La Auditoría General de la Nación aseguró que hay unos 47 créditos subejecutados. Otro informe estima que hay unos 200 proyectos en pausa.
Pichetto señaló que si no se normaliza pronto el funcionamiento de la AGN, los desembolsos pendientes de los préstamos ya concedidos podrían sufrir más demoras. La AGN es la encargada de controlar los estados financieros de los créditos internacionales por pedido de los propios otorgantes, por lo que los retrasos en las auditorías podrían redundar en retrasos en los desembolsos.

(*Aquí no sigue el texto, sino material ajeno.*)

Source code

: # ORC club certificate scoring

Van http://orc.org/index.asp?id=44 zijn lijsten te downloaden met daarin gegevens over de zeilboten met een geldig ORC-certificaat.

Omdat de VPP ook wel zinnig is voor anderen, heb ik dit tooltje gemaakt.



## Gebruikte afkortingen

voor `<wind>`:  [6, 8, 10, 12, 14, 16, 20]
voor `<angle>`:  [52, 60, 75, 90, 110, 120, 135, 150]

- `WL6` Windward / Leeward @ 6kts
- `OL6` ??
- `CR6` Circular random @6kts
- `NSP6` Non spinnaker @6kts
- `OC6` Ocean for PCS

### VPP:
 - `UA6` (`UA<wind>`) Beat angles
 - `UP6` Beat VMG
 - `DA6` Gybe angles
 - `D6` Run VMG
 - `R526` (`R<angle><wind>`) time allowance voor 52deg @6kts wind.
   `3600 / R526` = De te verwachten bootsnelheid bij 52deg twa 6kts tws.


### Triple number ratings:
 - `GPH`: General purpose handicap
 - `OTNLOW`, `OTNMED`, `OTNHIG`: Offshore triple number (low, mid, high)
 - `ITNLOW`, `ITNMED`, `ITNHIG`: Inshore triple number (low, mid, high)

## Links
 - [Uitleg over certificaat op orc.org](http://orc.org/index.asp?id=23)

«El Gobierno ha hecho un esfuerzo por conseguir financiamiento del Banco Mundial, del BID y la CAF. Esos fondos pueden ingresar, pueden ser una ayuda al Tesoro y pueden significar apoyo para hacer obras. Si la Auditoría no está constituida y no hay contralor, estos créditos no van a ser otorgados», remarcó Pichetto, a lo que se sumó el actual presidente de la AGN, Juan Manuel Olmos, en mensajes al Ministerio de Economía de la Nación.
Jesús Rodríguez, exauditor del radicalismo, remarcó que la AGN «audita los préstamos internacionales porque los organismos de crédito confían en su rigurosidad más que en las consultoras privadas» y advirtió que si no hay auditoría de esos préstamos por la situación anómala que atraviesa la AGN «es muy riesgoso, ya que compromete los desembolsos futuros».

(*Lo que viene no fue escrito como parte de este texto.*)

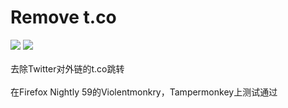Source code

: # Remove t.co
[![](https://img.shields.io/badge/%E5%AE%89%E8%A3%85%E7%9B%B4%E9%93%BE-%F0%9F%90%92-blue.svg)](https://raw.githubusercontent.com/kkren/remove_t.co/master/removetco.user.js "请确认已安装并启动脚本管理器")  [![](https://img.shields.io/badge/🌎-English-red.svg)](https://github.com/kkren/remove_t.co/blob/master/en-us.md)    
<br> 去除Twitter对外链的t.co跳转  
<br>在Firefox Nightly 59的Violentmonkry，Tampermonkey上测试通过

«Según datos del Ministerio de Economía, esta cartera cuenta con 237 operaciones activas que totalizan un monto de US$32.912 millones. La no ejecución de los créditos internacionales dentro de los plazos acordados entre las partes conlleva costos importantes para el país, no solo porque el pago de intereses es mayor, sino porque también se demora la puesta en marcha de los distintos programas cuyo financiamiento depende de esos créditos», remarcó La Nación en el informe.
Otro trabajo, publicado por Clarín, detalló que el BID y el Banco Mundial ya advirtieron a la Argentina porque hay «más de 200 obras paralizadas con financiamiento internacional acordado».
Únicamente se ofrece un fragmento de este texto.